A single number is the answer: how many lines of the data hold "count"?
[[ Data section open ]]
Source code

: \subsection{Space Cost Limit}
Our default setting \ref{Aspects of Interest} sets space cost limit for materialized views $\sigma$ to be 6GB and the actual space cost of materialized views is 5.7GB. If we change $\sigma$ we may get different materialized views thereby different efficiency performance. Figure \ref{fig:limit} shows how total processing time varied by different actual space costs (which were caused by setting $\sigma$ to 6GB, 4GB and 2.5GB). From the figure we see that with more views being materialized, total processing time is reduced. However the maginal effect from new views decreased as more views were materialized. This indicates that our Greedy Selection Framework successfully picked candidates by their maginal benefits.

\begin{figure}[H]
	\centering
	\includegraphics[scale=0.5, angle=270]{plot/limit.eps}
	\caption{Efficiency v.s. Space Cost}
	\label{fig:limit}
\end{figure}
[[ Data section closed ]]
[[ Data section open ]]
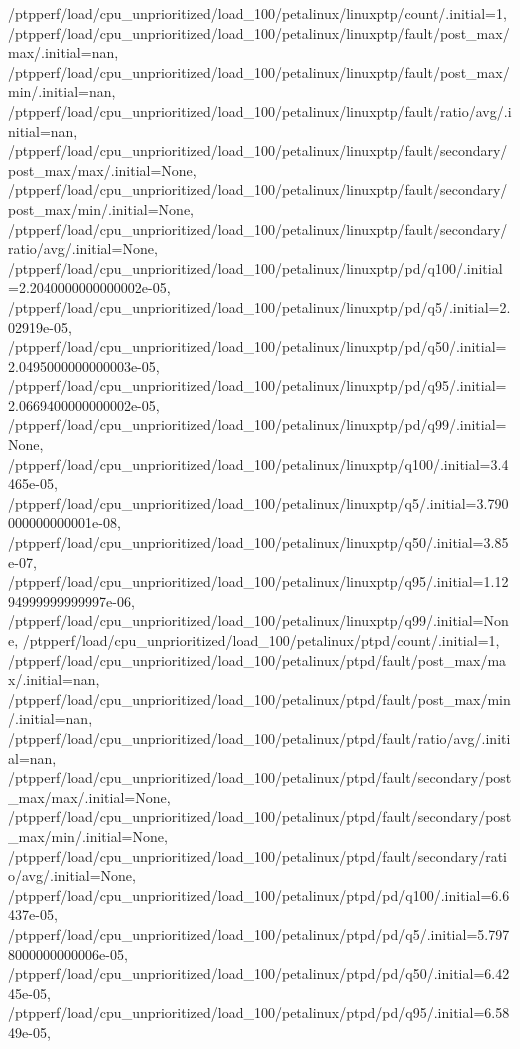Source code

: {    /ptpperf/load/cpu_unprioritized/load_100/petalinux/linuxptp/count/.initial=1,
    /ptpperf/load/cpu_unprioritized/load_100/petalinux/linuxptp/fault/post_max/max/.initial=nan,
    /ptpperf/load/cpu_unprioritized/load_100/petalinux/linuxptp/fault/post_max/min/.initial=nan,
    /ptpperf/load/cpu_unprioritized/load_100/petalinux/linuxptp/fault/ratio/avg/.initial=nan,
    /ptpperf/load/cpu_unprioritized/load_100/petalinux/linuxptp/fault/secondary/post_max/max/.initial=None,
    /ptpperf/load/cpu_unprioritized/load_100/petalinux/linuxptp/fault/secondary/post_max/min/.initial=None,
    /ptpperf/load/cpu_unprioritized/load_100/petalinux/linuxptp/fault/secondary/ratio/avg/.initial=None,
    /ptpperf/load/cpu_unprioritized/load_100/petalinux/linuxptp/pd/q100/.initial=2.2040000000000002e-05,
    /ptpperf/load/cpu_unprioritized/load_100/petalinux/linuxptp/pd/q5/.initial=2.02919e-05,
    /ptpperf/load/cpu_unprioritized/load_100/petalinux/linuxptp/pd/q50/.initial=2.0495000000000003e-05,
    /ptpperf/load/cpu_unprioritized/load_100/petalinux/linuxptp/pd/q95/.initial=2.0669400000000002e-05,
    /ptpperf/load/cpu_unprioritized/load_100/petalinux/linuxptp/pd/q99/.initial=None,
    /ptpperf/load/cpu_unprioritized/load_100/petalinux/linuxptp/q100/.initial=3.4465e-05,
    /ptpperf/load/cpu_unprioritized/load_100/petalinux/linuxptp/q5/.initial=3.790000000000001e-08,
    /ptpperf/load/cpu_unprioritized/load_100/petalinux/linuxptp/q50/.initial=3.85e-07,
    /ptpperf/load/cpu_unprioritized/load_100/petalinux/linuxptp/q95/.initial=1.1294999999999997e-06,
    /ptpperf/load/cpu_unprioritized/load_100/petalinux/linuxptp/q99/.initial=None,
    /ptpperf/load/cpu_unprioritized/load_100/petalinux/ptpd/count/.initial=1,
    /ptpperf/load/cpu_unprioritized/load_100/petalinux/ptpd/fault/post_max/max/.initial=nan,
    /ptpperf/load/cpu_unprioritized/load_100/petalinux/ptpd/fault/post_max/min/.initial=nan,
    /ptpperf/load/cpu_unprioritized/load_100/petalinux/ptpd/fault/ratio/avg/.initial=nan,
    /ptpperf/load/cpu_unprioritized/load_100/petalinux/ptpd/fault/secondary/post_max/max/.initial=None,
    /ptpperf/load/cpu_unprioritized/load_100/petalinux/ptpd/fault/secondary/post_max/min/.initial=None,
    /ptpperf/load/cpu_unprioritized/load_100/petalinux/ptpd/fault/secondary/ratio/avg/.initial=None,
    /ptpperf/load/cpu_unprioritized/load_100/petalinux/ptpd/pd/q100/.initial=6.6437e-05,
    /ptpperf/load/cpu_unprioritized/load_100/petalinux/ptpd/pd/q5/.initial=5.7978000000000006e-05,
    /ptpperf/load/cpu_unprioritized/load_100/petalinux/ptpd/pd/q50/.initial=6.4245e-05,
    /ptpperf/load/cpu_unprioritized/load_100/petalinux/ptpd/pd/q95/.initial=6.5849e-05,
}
[[ Data section closed ]]
(Result):
2